Seminars

IACMR Research Seminar Series #51

From strategic HRM to sustainable HRM? Exploring a common-good approach


Speaker: Fang Lee Cooke, Monash Business School
Host: Yucheng Zhang, University of Southampton
When: 9:00-10:15 am, September 18, 2024 (China Time, UTC+8) 
Language: Chinese
Where: Zoom


Register link: https://www.xcdsystem.com/iacmr/forms/index.cfm?ID=RbU9zzm

Abstract

The emergence of sustainability discourse has provided new avenues and momentum for human resource management (HRM) scholars to extend existing lines of enquiry and to generate new ones. This has led to a surge of research interest in sustainability in the last decade, not least as a response to the growing environmental concerns and, more recently, to the Sustainable Development Goals launched by the United Nations in 2015. Increasingly, businesses are expected to pursue several goals, economic, ecological and social, instead of profit alone. Firms have been urged to reimagine their purpose as the licence to operate. This seminar explores the driving forces for a sustainable HRM agenda, varieties of sustainable HRM in existing literature and core arguments. It also identifies research opportunities as well as challenges in advancing the field of sustainable HRM research, in particular, in promoting common good HRM as one strand of sustainable HRM. The seminar offers several suggestions for research. 

Speaker’s bio

Fang Lee Cooke (PhD, University of Manchester, UK) is Distinguished Professor of Human Resource Management (HRM) and Asia Studies at Monash Business School, Monash University, Australia.
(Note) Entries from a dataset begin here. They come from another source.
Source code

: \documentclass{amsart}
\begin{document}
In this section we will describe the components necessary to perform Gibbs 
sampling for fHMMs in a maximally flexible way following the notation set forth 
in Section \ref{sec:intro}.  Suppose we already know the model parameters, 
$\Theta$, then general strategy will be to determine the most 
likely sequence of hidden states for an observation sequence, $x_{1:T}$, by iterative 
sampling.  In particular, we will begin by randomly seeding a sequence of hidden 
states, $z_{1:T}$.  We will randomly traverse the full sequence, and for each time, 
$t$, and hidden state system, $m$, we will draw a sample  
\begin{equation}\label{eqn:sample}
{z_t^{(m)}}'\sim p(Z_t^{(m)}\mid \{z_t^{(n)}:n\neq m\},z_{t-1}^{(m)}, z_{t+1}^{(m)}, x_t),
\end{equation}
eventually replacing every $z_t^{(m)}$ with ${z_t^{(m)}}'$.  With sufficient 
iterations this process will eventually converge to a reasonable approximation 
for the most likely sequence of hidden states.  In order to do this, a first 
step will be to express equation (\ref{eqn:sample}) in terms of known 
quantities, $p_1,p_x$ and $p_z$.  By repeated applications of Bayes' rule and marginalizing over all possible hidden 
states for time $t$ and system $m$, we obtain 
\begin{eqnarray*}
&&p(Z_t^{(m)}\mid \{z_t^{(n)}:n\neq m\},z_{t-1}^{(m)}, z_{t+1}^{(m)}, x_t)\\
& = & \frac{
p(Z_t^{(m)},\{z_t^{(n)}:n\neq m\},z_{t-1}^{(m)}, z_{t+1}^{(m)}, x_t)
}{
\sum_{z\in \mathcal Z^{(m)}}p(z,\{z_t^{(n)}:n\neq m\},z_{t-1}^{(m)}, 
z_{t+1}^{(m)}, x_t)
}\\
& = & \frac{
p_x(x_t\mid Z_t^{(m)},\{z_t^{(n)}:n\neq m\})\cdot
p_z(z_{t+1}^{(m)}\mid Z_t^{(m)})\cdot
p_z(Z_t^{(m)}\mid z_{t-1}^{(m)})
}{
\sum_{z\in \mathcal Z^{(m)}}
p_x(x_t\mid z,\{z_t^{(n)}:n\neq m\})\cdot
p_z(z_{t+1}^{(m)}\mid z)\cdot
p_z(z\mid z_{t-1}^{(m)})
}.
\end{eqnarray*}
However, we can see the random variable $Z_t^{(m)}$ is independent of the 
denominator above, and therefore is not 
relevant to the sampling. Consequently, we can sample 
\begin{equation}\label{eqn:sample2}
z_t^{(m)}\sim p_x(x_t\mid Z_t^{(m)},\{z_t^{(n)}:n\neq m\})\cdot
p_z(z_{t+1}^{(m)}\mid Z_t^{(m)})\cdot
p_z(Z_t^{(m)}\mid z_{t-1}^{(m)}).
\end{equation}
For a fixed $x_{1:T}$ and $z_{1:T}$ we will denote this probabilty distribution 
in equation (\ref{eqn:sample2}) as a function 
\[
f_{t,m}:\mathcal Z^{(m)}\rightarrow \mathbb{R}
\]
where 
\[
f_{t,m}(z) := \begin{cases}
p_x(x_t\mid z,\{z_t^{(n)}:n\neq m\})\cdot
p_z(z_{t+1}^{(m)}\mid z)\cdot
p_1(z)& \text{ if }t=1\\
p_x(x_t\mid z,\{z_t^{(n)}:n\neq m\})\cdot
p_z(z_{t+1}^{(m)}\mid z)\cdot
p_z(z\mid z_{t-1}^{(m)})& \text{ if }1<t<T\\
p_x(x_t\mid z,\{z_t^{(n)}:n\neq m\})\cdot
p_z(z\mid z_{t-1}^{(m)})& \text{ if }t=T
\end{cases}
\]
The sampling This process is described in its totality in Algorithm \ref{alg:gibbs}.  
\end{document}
She is also a Fellow of the Academy of the Social Sciences in Australia. Previously, she was a full professor (since 2005) at Manchester Business School, University of Manchester, UK. Her research interests are in the areas of strategic HRM, knowledge management and innovation, outsourcing, international HRM, diversity and inclusion management, employment relations, migrant studies, HRM in the healthcare sector, digitalization and implications for employment and HRM; climate change, energy transition and the future of work; Sustainable Development Goals and the role of multinational firms.